The only people who are going to be willing to do four hours of round-trip driving for a three hour class are those who are super into the topic, which are usually the folks who really don't need a 101-level class like this.

And, DMH, as an aside, there are plenty of us within Rt. 128 who don't have cars. I appreciate that your event is accessible by public transit! But getting to your 9:30am event by public transit takes – I checked on Google Maps – over two hours of transit time and gets you there at 9:01am. Which is to say, I'd have to leave home before 7am, and I'd get home after 2pm, and your 2.5 credit hour course would take over seven hours out of my day. I'm not willing to give up an entire work day to a 2.5hr training[*], even if it is free.

DMH, what are you trying to achieve? Are you actually telling yourselves that you're serving the entire Commonwealth by offering free courses in the middle of the state? Are you telling yourselves you're doing something effective for promoting suicide prevention by dumping a little pile of education in just one part of the state?

Maybe I have this all wrong, and you're actually responding appropriately to some horrible uptick in suicidality in the Worcester area. Or maybe it's been detected that Worcester-area clinicians are comparatively bad at safety planning, and this is a surgical strike to remedy a regional training problem. In which case: good job!

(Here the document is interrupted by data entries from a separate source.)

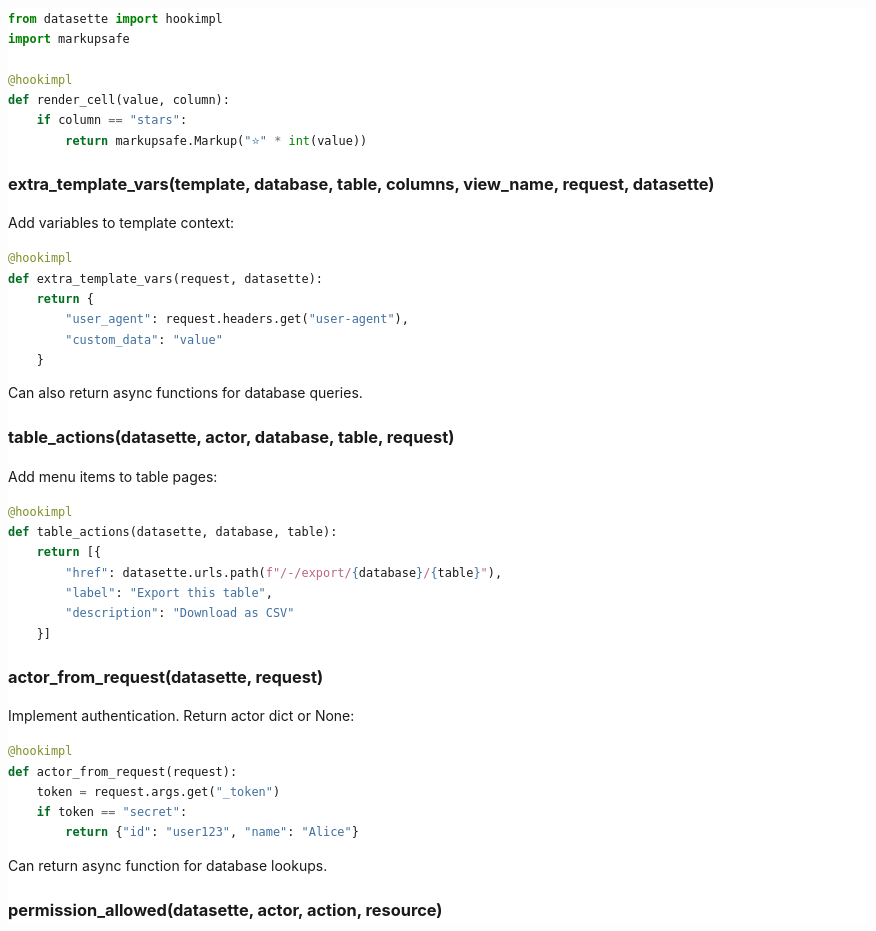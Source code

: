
 ```python
from datasette import hookimpl
import markupsafe

@hookimpl
def render_cell(value, column):
    if column == "stars":
        return markupsafe.Markup("⭐" * int(value))
```

### extra_template_vars(template, database, table, columns, view_name, request, datasette)

Add variables to template context:

```python
@hookimpl
def extra_template_vars(request, datasette):
    return {
        "user_agent": request.headers.get("user-agent"),
        "custom_data": "value"
    }
```

Can also return async functions for database queries.

### table_actions(datasette, actor, database, table, request)

Add menu items to table pages:

```python
@hookimpl
def table_actions(datasette, database, table):
    return [{
        "href": datasette.urls.path(f"/-/export/{database}/{table}"),
        "label": "Export this table",
        "description": "Download as CSV"
    }]
```

### actor_from_request(datasette, request)

Implement authentication. Return actor dict or None:

```python
@hookimpl
def actor_from_request(request):
    token = request.args.get("_token")
    if token == "secret":
        return {"id": "user123", "name": "Alice"}
```

Can return async function for database lookups.

### permission_allowed(datasette, actor, action, resource)
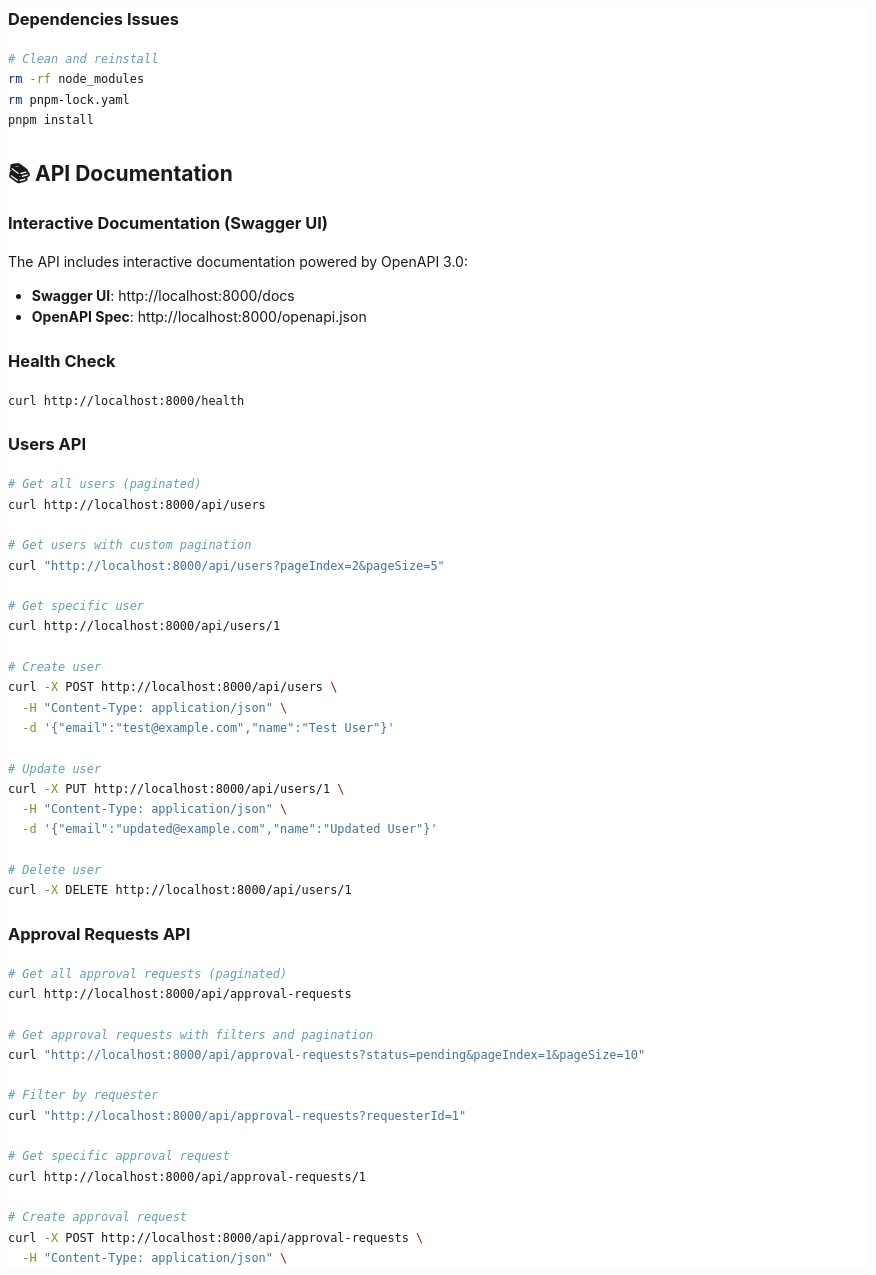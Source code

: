 ### Dependencies Issues
```bash
# Clean and reinstall
rm -rf node_modules
rm pnpm-lock.yaml
pnpm install
```

## 📚 API Documentation

### Interactive Documentation (Swagger UI)
The API includes interactive documentation powered by OpenAPI 3.0:

- **Swagger UI**: http://localhost:8000/docs
- **OpenAPI Spec**: http://localhost:8000/openapi.json

### Health Check
```bash
curl http://localhost:8000/health
```

### Users API
```bash
# Get all users (paginated)
curl http://localhost:8000/api/users

# Get users with custom pagination
curl "http://localhost:8000/api/users?pageIndex=2&pageSize=5"

# Get specific user
curl http://localhost:8000/api/users/1

# Create user
curl -X POST http://localhost:8000/api/users \
  -H "Content-Type: application/json" \
  -d '{"email":"test@example.com","name":"Test User"}'

# Update user
curl -X PUT http://localhost:8000/api/users/1 \
  -H "Content-Type: application/json" \
  -d '{"email":"updated@example.com","name":"Updated User"}'

# Delete user
curl -X DELETE http://localhost:8000/api/users/1
```

### Approval Requests API
```bash
# Get all approval requests (paginated)
curl http://localhost:8000/api/approval-requests

# Get approval requests with filters and pagination
curl "http://localhost:8000/api/approval-requests?status=pending&pageIndex=1&pageSize=10"

# Filter by requester
curl "http://localhost:8000/api/approval-requests?requesterId=1"

# Get specific approval request
curl http://localhost:8000/api/approval-requests/1

# Create approval request
curl -X POST http://localhost:8000/api/approval-requests \
  -H "Content-Type: application/json" \
```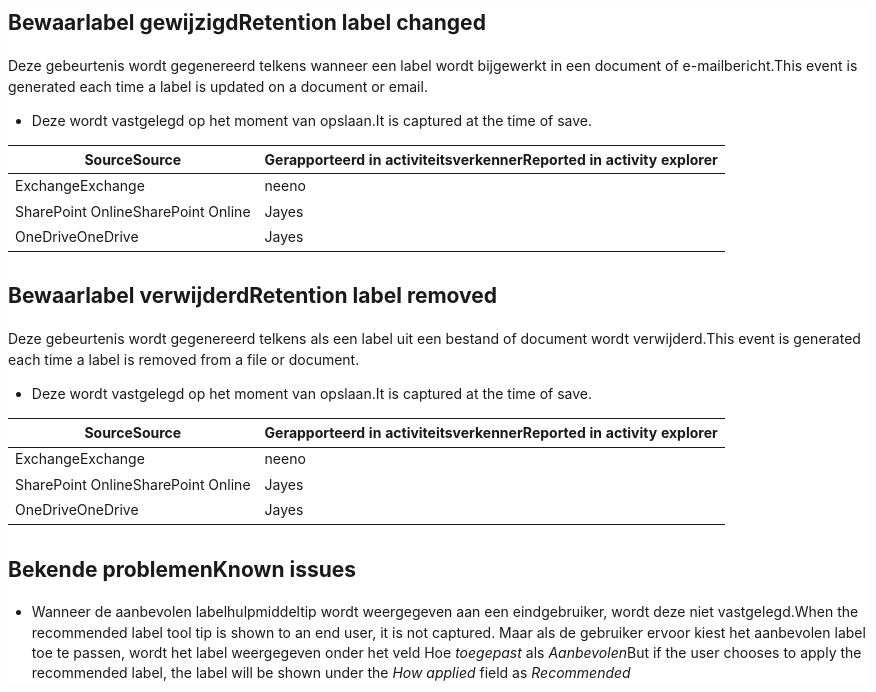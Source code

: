 ## <a name="retention-label-changed"></a><span data-ttu-id="5b8d6-422">Bewaarlabel gewijzigd</span><span class="sxs-lookup"><span data-stu-id="5b8d6-422">Retention label changed</span></span>

<span data-ttu-id="5b8d6-423">Deze gebeurtenis wordt gegenereerd telkens wanneer een label wordt bijgewerkt in een document of e-mailbericht.</span><span class="sxs-lookup"><span data-stu-id="5b8d6-423">This event is generated each time a label is updated on a document or email.</span></span>

- <span data-ttu-id="5b8d6-424">Deze wordt vastgelegd op het moment van opslaan.</span><span class="sxs-lookup"><span data-stu-id="5b8d6-424">It is captured at the time of save.</span></span>

|<span data-ttu-id="5b8d6-425">Source</span><span class="sxs-lookup"><span data-stu-id="5b8d6-425">Source</span></span>  |<span data-ttu-id="5b8d6-426">Gerapporteerd in activiteitsverkenner</span><span class="sxs-lookup"><span data-stu-id="5b8d6-426">Reported in activity explorer</span></span> |
|---------|---------| 
|<span data-ttu-id="5b8d6-427">Exchange</span><span class="sxs-lookup"><span data-stu-id="5b8d6-427">Exchange</span></span>         |<span data-ttu-id="5b8d6-428">nee</span><span class="sxs-lookup"><span data-stu-id="5b8d6-428">no</span></span>       |
|<span data-ttu-id="5b8d6-429">SharePoint Online</span><span class="sxs-lookup"><span data-stu-id="5b8d6-429">SharePoint Online</span></span>|<span data-ttu-id="5b8d6-430">Ja</span><span class="sxs-lookup"><span data-stu-id="5b8d6-430">yes</span></span>          |
|<span data-ttu-id="5b8d6-431">OneDrive</span><span class="sxs-lookup"><span data-stu-id="5b8d6-431">OneDrive</span></span> |<span data-ttu-id="5b8d6-432">Ja</span><span class="sxs-lookup"><span data-stu-id="5b8d6-432">yes</span></span>|
 
## <a name="retention-label-removed"></a><span data-ttu-id="5b8d6-433">Bewaarlabel verwijderd</span><span class="sxs-lookup"><span data-stu-id="5b8d6-433">Retention label removed</span></span>

<span data-ttu-id="5b8d6-434">Deze gebeurtenis wordt gegenereerd telkens als een label uit een bestand of document wordt verwijderd.</span><span class="sxs-lookup"><span data-stu-id="5b8d6-434">This event is generated each time a label is removed from a file or document.</span></span>

- <span data-ttu-id="5b8d6-435">Deze wordt vastgelegd op het moment van opslaan.</span><span class="sxs-lookup"><span data-stu-id="5b8d6-435">It is captured at the time of save.</span></span>

|<span data-ttu-id="5b8d6-436">Source</span><span class="sxs-lookup"><span data-stu-id="5b8d6-436">Source</span></span>  |<span data-ttu-id="5b8d6-437">Gerapporteerd in activiteitsverkenner</span><span class="sxs-lookup"><span data-stu-id="5b8d6-437">Reported in activity explorer</span></span> |
|---------|---------| 
|<span data-ttu-id="5b8d6-438">Exchange</span><span class="sxs-lookup"><span data-stu-id="5b8d6-438">Exchange</span></span>         |<span data-ttu-id="5b8d6-439">nee</span><span class="sxs-lookup"><span data-stu-id="5b8d6-439">no</span></span>       |
|<span data-ttu-id="5b8d6-440">SharePoint Online</span><span class="sxs-lookup"><span data-stu-id="5b8d6-440">SharePoint Online</span></span>|<span data-ttu-id="5b8d6-441">Ja</span><span class="sxs-lookup"><span data-stu-id="5b8d6-441">yes</span></span>          |
|<span data-ttu-id="5b8d6-442">OneDrive</span><span class="sxs-lookup"><span data-stu-id="5b8d6-442">OneDrive</span></span> |<span data-ttu-id="5b8d6-443">Ja</span><span class="sxs-lookup"><span data-stu-id="5b8d6-443">yes</span></span>|


## <a name="known-issues"></a><span data-ttu-id="5b8d6-444">Bekende problemen</span><span class="sxs-lookup"><span data-stu-id="5b8d6-444">Known issues</span></span>
  
- <span data-ttu-id="5b8d6-445">Wanneer de aanbevolen labelhulpmiddeltip wordt weergegeven aan een eindgebruiker, wordt deze niet vastgelegd.</span><span class="sxs-lookup"><span data-stu-id="5b8d6-445">When the recommended label tool tip is shown to an end user, it is not captured.</span></span> <span data-ttu-id="5b8d6-446">Maar als de gebruiker ervoor kiest het aanbevolen label toe te passen, wordt het label weergegeven onder het veld Hoe *toegepast* als *Aanbevolen*</span><span class="sxs-lookup"><span data-stu-id="5b8d6-446">But if the user chooses to apply the recommended label, the label will be shown under the *How applied* field as *Recommended*</span></span>  
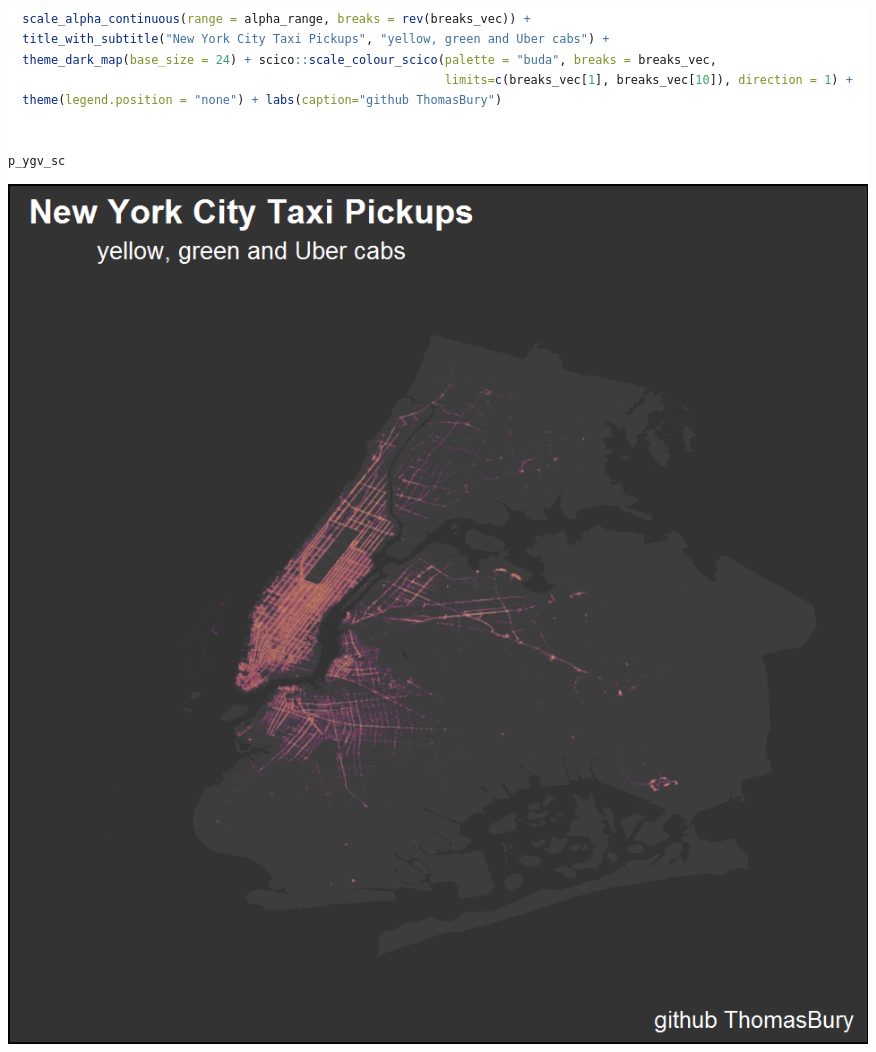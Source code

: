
 ``` r
  scale_alpha_continuous(range = alpha_range, breaks = rev(breaks_vec)) +
  title_with_subtitle("New York City Taxi Pickups", "yellow, green and Uber cabs") +
  theme_dark_map(base_size = 24) + scico::scale_colour_scico(palette = "buda", breaks = breaks_vec, 
                                                             limits=c(breaks_vec[1], breaks_vec[10]), direction = 1) +
  theme(legend.position = "none") + labs(caption="github ThomasBury")


p_ygv_sc
```

<img src="taxi-trip_files/figure-markdown_github/unnamed-chunk-8-1.png" style="display: block; margin: auto;" />
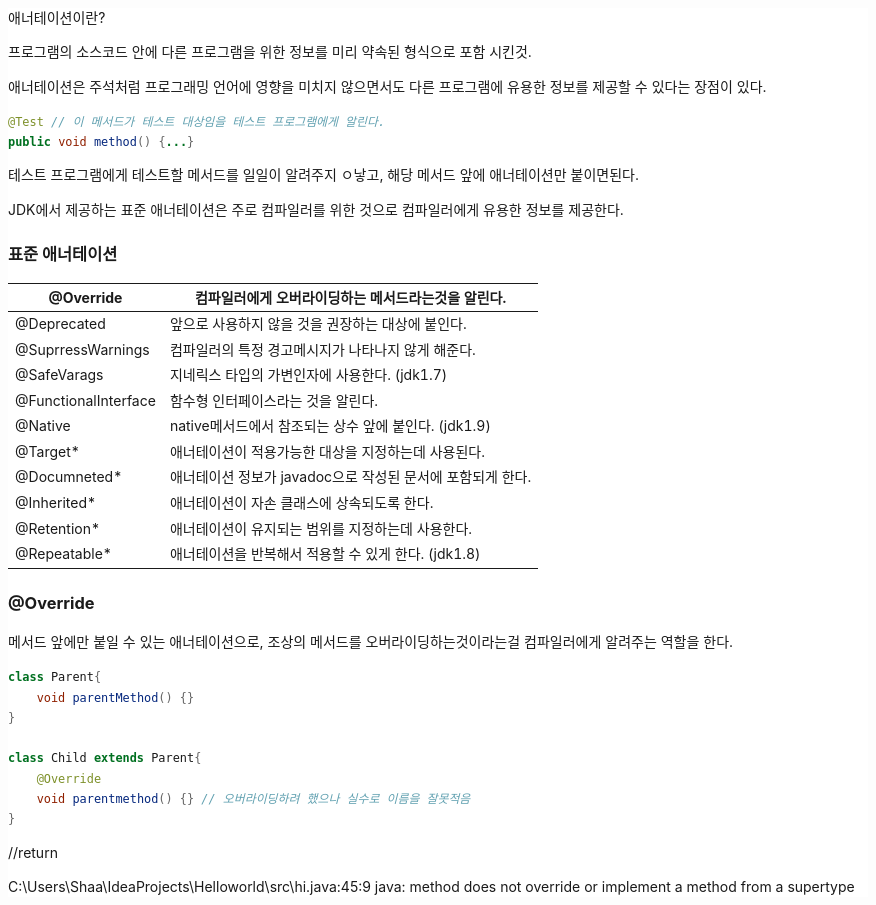 애너테이션이란?

프로그램의 소스코드 안에 다른 프로그램을 위한 정보를 미리 약속된 형식으로 포함 시킨것.

애너테이션은 주석처럼 프로그래밍 언어에 영향을 미치지 않으면서도 다른 프로그램에 유용한 정보를 제공할 수 있다는 장점이 있다.

```java
@Test // 이 메서드가 테스트 대상임을 테스트 프로그램에게 알린다.
public void method() {...}
```

테스트 프로그램에게 테스트할 메서드를 일일이 알려주지 ㅇ낳고, 해당 메서드 앞에 애너테이션만 붙이면된다.

JDK에서 제공하는 표준 애너테이션은 주로 컴파일러를 위한 것으로 컴파일러에게 유용한 정보를 제공한다.

### 표준 애너테이션

| @Override | 컴파일러에게 오버라이딩하는 메서드라는것을 알린다. |
| --- | --- |
| @Deprecated | 앞으로 사용하지 않을 것을 권장하는 대상에 붙인다. |
| @SuprressWarnings | 컴파일러의 특정 경고메시지가 나타나지 않게 해준다. |
| @SafeVarags | 지네릭스 타입의 가변인자에 사용한다. (jdk1.7) |
| @FunctionalInterface | 함수형 인터페이스라는 것을 알린다. |
| @Native | native메서드에서 참조되는 상수 앞에 붙인다. (jdk1.9) |
| @Target* | 애너테이션이 적용가능한 대상을 지정하는데 사용된다. |
| @Documneted* | 애너테이션 정보가 javadoc으로 작성된 문서에 포함되게 한다. |
| @Inherited* | 애너테이션이 자손 클래스에 상속되도록 한다. |
| @Retention* | 애너테이션이 유지되는 범위를 지정하는데 사용한다. |
| @Repeatable* | 애너테이션을 반복해서 적용할 수 있게 한다. (jdk1.8) |

### @Override

메서드 앞에만 붙일 수 있는 애너테이션으로, 조상의 메서드를 오버라이딩하는것이라는걸 컴파일러에게 알려주는 역할을 한다.

```java
class Parent{
    void parentMethod() {}
}

class Child extends Parent{
    @Override
    void parentmethod() {} // 오버라이딩하려 했으나 실수로 이름을 잘못적음
}
```

//return

C:\Users\Shaa\IdeaProjects\Helloworld\src\hi.java:45:9
java: method does not override or implement a method from a supertype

And maybe this is some sort of charity: free CEUs for clinicians out in the hinterlands who don't have access to as many training opportunities as those of us in Boston. Which, well, I suppose that's fine. You could say so somewhere. You could explain this is part of a mission to support clinicians in underserved areas, and then I'd be like, "Oh, okay then".

But if you have – as your website suggests – some sort of state-wide charter to improve suicide prevention, you aren't going to do that – state-wide – by only holding trainings in Worcester. You simply are never going to reach the vast majority of Massachusetts clinicians. Because we are so seriously not showing up for something over an hour and a half away by car, that's only 2.5 credit hours long.

If you are serious about promulgating to the whole of Massachusetts whatever this training promulgates, you're really going to have to hold it in a whole bunch of diverse locations around the state.

Also, DMH, while I have you here, is there some reason I have to hear about these things from word of mouth? I mean, you're a state agency, I'm a state-licensed mental health professional. My professional mailing address is a matter of public record! I understand postage costs money, but I'm pretty sure there are fewer than 10k LMHCs, so for less than $5k you could do a one-time mailing to all of us, notifying us that you have free trainings you're offering us, and how we can get on your email notification list; then just mail the new licensees as they're licensed. Admittedly, you have other professions to care about, too, and it would cost money to mail them, too. But if you're serious about getting clinicians to take your trainings, they have to know about them, and you need to do a better job at notifying them.

Assuming you ever hold them some place they can get to them.

[* Okay, I've done it – but it was a road trip with a friend for kicks and giggles, and it was a much more interesting and specialist topic than this.]